Das zu beziffern ist schwer, aber man hat den Eindruck, es ist etwa 50/50 zwischen jenen Leuten, die Hilfestellung ins Zentrum setzen, und jenen, die Ablehnung und Abgrenzung favorisieren. Das kann man als relativ konstantes Muster benennen. Auch im Ersten Weltkrieg und in der Zwischenkriegszeit gab es Akteure, die Hilfe anboten und dranblieben – auch, wenn die Stimmung zu kippen schien. <<

noe.ORF.at: Können historische Ereignisse bei gegenwärtigen Herausforderungen ein Leitfaden sein?

Garstenauer: Unter meinen Kolleginnen und Kollegen stellt sich immer die Frage: Ist die Geschichte die Lehrmeisterin der Nation oder nicht? Die einen sagen ja, die anderen sagen nein. Ich sage: Natürlich kann man aus der Geschichte lernen, man muss sich nur die Mühe machen, darüber nachzudenken. Denn jede historische Situation ist einzigartig und nie mit der Gegenwart vergleichbar. Aber bestimmte Aspekte sind vergleichbar. Manche Szenarien hat es in der Vergangenheit schon gegeben und zwar in einer vergleichbaren Vergangenheit.

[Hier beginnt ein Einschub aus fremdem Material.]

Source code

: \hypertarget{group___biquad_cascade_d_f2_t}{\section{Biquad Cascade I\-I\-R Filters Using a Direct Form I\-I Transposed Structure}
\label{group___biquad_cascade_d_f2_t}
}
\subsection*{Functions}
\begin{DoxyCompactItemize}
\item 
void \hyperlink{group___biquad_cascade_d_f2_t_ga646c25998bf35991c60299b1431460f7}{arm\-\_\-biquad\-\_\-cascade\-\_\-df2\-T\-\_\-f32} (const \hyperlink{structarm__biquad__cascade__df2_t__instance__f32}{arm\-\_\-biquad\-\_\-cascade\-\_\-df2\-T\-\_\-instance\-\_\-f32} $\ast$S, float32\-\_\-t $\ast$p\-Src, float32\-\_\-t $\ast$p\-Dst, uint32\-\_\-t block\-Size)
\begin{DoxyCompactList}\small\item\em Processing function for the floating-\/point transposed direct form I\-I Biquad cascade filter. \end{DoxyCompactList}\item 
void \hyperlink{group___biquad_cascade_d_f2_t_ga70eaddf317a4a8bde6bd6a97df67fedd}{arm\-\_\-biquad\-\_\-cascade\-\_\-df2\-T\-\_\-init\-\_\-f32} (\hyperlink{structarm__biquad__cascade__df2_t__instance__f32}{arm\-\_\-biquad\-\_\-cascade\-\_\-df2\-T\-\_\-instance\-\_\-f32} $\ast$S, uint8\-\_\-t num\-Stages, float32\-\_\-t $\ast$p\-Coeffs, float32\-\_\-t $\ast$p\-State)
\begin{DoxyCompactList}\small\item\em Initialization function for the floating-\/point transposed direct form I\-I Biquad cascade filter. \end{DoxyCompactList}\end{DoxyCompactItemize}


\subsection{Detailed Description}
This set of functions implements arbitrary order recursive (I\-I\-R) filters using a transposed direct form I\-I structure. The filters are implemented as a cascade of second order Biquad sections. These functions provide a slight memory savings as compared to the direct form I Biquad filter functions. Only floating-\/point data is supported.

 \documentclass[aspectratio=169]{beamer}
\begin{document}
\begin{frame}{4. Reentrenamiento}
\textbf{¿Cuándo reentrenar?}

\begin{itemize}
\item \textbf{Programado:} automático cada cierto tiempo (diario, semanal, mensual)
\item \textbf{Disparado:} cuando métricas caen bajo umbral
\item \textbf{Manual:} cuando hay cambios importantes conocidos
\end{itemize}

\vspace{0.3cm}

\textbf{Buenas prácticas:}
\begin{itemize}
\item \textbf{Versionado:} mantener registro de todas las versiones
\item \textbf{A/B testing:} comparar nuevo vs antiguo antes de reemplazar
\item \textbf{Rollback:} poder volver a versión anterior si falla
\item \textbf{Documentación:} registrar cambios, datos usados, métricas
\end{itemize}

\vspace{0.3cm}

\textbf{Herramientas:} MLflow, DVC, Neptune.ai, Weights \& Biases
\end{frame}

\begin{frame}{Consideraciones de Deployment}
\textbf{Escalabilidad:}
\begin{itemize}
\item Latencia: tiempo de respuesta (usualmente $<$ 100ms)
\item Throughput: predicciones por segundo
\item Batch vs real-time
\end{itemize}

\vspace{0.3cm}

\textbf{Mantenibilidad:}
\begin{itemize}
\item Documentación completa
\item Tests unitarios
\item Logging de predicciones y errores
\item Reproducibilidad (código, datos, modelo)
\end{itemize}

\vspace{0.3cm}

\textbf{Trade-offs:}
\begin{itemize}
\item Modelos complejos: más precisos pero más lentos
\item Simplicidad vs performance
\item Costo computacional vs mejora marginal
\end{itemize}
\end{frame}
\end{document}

Flüchtlinge 1882 nach ihrer Ankunft in Liverpool
Zentrum für Migrationsoforschung/Wikimedia Commons
1882: Flüchtlinge nach ihrer Ankunft in Liverpool

noe.ORF.at: Was unterscheidet gegenwärtige Fluchtbewegungen von früheren?

Garstenauer: Was Europa betrifft, ist heute speziell, dass Flüchtlinge über weite Distanzen gekommen sind. Nach Österreich kamen früher oft Menschen aus Nachbarländern wie etwa Ungarn.

noe.ORF.at: Macht das im Umgang der Bevölkerung mit den Geflüchteten einen Unterschied?

Garstenauer: Dessen bin ich mir gar nicht so sicher. Flüchtlingsschicksal macht Leute extrem fremd, selbst wenn die Geflüchteten aus einem Nachbarland stammen oder gar dieselbe Sprache sprechen. Kulturelle Differenzen sind eine Herausforderung, aber im Zusammenhang mit dem Ablehnen von Flüchtlingen tritt das absolut zurück. Ich sage nicht, dass es ein Thema ist, das man nicht bearbeiten muss – das muss man ganz sicher. Aber gerade, wenn man sich historische Befunde anschaut, dann sieht man: Flüchtlinge erfahren einfach sofort eine Verfremdung deswegen, weil sie Flüchtlinge sind, weil sie so radikal ohne Möglichkeiten sind in der Situation. Und da ist es relativ egal, ob die von weit herkommen oder nicht.